La trilogie Steampunk est la réunion de 3 nouvelles, ayant pour lien le XIXe siècle et le fantastique. La première nous projette dans les rues boueuses de Londres, la deuxième se déroule aux Etats Unis, dans les états du Sud et la dernière retourne en Angleterre, mais dans un décor champêtre.
L'ensemble remplit son cahier des charges : uchronie, anachronisme, mutants, référence à d'autres auteurs de fantastique (dont une énorme de Lovecraft), descriptions scientifiques, réalité et personnages historiques. Tout pour plaire au fan de base de Steampunk.

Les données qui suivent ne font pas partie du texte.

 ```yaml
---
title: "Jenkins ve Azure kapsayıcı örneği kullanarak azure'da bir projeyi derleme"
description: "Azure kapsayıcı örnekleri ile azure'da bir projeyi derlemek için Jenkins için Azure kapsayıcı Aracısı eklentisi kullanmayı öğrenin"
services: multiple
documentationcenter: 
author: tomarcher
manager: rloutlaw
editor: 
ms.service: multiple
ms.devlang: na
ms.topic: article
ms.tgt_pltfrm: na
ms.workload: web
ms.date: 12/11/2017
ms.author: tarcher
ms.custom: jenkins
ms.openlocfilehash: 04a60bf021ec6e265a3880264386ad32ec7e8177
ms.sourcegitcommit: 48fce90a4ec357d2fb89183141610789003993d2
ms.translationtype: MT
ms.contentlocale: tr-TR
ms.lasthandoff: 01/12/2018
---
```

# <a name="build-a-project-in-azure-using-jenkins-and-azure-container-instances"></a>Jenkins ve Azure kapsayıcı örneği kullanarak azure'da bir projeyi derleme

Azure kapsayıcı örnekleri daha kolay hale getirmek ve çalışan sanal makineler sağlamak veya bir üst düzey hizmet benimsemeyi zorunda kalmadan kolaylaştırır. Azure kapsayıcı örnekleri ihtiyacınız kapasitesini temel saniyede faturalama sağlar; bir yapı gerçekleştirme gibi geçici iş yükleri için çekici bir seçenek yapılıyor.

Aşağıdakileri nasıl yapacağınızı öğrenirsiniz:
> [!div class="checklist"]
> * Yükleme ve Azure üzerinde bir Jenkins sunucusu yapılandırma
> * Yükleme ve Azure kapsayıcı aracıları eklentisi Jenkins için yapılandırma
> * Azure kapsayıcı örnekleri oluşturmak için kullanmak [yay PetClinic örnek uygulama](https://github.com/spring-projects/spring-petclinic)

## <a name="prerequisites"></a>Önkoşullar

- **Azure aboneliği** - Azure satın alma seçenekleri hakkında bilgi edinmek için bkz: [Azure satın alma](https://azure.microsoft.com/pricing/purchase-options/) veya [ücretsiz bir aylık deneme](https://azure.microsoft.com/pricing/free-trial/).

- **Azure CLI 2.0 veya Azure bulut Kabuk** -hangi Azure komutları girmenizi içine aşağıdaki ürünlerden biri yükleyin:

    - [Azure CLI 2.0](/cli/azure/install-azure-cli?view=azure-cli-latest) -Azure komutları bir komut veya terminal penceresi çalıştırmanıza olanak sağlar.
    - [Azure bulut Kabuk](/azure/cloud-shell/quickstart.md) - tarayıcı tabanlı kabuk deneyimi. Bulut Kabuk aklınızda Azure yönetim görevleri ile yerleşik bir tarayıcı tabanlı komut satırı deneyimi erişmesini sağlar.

Seulement, lorsque l'on gratte un peu ce vernis, on se retrouve avec 3 farces alourdies par un style volontairement prétentieux. Du coup, malgré quelques bonnes idées et des personnages secondaires intéressants (l'homme au nez d'argent, le Capitaine Stormfield), on se fait un peu chier. La non enquête de la première nouvelle passe plutôt bien, grâce à une apathie proche du flegme du personnage principal, mais la deuxième coule complètement par le racisme sans teinte du professeur Agassiz (et sa dénonciation puérile de la part de l'auteur) et la troisième se morfond avec des personnages et des intrigues sans intérêt.
Je conseillerais donc d'éviter cette trilogie, à moins de vouloir réviser les gammes du mouvement Steampunk.